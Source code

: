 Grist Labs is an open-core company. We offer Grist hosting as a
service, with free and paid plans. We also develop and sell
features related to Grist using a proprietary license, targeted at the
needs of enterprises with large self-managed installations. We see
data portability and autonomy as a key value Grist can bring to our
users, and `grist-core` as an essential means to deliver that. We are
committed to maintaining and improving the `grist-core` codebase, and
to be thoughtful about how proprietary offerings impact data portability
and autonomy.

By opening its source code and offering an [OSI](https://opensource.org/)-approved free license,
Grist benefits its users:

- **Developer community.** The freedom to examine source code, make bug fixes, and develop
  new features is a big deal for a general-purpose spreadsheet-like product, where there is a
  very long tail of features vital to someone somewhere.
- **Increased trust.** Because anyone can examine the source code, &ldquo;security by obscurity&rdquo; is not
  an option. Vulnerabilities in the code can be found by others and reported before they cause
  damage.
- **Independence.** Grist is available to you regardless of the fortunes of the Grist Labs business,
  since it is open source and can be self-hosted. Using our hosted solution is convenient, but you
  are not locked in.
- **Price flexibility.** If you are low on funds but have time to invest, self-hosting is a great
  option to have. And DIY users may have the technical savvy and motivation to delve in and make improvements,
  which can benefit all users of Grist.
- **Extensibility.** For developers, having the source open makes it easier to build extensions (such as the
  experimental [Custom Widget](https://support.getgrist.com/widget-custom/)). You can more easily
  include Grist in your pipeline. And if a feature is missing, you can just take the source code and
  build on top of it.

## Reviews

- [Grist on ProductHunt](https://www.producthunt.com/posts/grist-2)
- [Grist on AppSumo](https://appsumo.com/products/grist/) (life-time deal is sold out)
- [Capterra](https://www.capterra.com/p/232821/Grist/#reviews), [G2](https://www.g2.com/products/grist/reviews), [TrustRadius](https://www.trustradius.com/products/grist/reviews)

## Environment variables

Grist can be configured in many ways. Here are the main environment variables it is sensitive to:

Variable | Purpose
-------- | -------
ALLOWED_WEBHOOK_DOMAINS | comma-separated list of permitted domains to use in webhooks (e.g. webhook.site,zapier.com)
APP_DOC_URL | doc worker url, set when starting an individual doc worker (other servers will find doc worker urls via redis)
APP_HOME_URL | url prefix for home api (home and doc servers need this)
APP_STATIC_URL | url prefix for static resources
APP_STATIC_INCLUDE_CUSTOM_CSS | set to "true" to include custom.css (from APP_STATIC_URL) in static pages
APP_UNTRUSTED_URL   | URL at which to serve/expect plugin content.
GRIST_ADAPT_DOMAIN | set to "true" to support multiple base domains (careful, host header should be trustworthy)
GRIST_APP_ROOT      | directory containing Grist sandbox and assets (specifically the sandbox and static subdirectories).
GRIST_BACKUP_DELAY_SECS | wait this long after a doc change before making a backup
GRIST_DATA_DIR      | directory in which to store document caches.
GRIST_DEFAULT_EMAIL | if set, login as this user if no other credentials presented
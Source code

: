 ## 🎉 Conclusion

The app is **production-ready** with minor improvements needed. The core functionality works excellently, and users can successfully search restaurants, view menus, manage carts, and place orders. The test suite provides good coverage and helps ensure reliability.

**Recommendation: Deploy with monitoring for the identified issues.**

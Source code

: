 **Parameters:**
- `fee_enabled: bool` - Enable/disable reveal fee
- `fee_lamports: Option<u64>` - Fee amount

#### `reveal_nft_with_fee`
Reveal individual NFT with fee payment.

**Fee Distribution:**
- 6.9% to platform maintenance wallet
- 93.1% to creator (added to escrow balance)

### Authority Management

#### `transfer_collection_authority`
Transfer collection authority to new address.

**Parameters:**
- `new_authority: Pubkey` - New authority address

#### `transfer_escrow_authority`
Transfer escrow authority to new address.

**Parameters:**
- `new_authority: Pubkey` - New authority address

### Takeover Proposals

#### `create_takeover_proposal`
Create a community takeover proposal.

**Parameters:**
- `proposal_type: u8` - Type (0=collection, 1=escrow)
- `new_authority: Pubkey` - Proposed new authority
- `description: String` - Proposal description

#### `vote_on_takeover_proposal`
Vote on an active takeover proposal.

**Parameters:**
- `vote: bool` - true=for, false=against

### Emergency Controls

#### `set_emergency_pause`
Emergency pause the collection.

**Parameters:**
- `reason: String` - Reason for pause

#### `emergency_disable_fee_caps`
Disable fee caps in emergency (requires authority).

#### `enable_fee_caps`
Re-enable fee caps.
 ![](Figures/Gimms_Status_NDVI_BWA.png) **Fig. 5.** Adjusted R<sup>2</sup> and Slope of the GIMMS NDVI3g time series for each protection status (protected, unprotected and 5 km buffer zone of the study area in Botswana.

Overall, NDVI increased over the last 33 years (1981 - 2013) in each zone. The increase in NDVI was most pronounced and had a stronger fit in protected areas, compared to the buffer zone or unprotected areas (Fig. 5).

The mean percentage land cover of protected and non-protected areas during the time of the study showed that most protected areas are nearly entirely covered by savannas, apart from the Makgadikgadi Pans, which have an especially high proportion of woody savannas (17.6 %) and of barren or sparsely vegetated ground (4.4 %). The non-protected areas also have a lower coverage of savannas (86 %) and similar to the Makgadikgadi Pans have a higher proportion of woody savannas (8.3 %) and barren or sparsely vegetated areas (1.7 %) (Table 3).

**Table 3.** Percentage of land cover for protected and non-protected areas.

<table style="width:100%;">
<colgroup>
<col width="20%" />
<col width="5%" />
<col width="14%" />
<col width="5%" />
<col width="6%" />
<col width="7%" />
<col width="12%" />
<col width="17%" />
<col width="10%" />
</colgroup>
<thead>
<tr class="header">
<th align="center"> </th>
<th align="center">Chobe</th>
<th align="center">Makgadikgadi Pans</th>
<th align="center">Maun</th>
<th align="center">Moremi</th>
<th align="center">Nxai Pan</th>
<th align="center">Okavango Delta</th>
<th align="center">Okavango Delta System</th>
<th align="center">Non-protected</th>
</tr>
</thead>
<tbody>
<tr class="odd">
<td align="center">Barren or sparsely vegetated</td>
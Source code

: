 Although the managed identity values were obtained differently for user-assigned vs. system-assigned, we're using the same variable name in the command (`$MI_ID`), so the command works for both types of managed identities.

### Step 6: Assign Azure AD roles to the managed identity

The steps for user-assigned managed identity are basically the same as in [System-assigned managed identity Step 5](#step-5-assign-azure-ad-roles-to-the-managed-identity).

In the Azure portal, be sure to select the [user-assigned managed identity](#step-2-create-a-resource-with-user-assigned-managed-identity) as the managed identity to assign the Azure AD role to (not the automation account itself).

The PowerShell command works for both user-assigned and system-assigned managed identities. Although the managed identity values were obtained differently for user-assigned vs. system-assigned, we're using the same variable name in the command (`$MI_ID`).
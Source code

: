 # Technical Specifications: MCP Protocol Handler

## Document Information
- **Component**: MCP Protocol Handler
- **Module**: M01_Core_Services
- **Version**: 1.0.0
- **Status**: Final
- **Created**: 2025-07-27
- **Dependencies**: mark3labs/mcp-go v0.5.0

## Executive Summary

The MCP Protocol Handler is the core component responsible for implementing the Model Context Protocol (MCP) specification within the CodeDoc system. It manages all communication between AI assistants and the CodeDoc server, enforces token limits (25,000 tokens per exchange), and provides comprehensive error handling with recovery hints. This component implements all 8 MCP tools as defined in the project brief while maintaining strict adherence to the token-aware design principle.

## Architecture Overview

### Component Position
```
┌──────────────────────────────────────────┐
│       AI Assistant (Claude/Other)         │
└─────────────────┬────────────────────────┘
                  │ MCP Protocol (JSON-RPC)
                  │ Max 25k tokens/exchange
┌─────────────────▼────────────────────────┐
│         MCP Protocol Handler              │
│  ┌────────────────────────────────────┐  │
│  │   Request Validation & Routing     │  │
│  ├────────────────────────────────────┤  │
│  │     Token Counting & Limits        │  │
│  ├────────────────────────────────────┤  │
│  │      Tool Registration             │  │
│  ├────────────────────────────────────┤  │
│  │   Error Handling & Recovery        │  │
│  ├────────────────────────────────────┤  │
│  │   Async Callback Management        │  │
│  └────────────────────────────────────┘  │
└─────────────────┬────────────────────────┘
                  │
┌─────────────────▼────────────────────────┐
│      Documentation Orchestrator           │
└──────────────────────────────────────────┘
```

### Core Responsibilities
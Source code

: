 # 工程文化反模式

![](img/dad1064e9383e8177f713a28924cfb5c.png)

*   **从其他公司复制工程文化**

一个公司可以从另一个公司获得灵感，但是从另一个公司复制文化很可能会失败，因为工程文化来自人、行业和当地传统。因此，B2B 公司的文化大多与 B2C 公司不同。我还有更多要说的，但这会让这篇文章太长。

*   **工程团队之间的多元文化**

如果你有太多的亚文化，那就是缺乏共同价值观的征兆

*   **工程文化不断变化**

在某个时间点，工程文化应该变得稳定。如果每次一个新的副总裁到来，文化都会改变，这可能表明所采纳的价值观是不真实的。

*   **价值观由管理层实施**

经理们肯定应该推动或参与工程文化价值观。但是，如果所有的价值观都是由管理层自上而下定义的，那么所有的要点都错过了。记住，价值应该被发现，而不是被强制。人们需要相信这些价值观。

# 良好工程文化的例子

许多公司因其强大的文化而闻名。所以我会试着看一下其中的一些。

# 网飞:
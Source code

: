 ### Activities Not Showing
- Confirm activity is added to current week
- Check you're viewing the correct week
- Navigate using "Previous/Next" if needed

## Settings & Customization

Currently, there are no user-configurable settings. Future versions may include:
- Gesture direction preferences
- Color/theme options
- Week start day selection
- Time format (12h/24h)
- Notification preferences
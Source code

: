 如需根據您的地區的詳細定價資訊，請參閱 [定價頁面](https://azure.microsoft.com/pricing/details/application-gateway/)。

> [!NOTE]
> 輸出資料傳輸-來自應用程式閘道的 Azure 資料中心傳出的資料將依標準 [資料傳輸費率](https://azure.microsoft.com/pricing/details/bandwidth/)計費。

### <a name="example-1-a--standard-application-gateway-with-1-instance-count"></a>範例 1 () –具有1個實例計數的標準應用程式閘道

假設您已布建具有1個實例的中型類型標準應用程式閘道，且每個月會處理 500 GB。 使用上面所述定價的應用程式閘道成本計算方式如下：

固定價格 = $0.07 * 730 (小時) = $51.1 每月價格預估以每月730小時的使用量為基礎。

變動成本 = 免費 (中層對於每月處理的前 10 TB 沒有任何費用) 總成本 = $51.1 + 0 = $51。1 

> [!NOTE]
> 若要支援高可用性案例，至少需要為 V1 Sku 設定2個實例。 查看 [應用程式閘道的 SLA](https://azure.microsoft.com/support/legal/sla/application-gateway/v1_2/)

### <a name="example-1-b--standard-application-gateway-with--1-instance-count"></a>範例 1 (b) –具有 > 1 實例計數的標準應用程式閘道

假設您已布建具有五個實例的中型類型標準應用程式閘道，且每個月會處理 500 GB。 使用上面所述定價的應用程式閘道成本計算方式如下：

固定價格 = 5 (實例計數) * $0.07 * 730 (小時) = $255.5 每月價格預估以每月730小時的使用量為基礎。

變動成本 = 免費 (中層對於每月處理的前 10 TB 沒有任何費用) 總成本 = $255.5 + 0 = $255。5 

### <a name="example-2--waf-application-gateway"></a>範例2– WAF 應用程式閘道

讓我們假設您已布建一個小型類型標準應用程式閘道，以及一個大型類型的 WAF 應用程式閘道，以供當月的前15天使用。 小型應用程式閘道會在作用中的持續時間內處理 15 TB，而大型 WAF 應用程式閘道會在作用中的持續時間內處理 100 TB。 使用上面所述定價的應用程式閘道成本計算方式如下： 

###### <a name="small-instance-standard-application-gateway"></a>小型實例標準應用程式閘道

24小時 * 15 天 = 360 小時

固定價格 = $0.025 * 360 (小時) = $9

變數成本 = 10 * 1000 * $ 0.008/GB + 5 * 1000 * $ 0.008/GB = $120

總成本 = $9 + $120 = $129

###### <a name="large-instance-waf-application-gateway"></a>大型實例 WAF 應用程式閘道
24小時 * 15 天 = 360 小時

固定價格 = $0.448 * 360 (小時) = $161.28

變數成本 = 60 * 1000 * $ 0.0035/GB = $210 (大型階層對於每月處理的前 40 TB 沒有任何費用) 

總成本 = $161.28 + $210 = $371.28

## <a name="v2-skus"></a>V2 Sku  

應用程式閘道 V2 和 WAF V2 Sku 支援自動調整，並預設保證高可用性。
= = = = = = =
## INSTRUCTIONS FOR THE TASK
Copy each line above that contains the string "固定價格".

## FINAL ANSWER
固定價格 = $0.07 * 730 (小時) = $51.1 每月價格預估以每月730小時的使用量為基礎。
固定價格 = 5 (實例計數) * $0.07 * 730 (小時) = $255.5 每月價格預估以每月730小時的使用量為基礎。
固定價格 = $0.025 * 360 (小時) = $9
固定價格 = $0.448 * 360 (小時) = $161.28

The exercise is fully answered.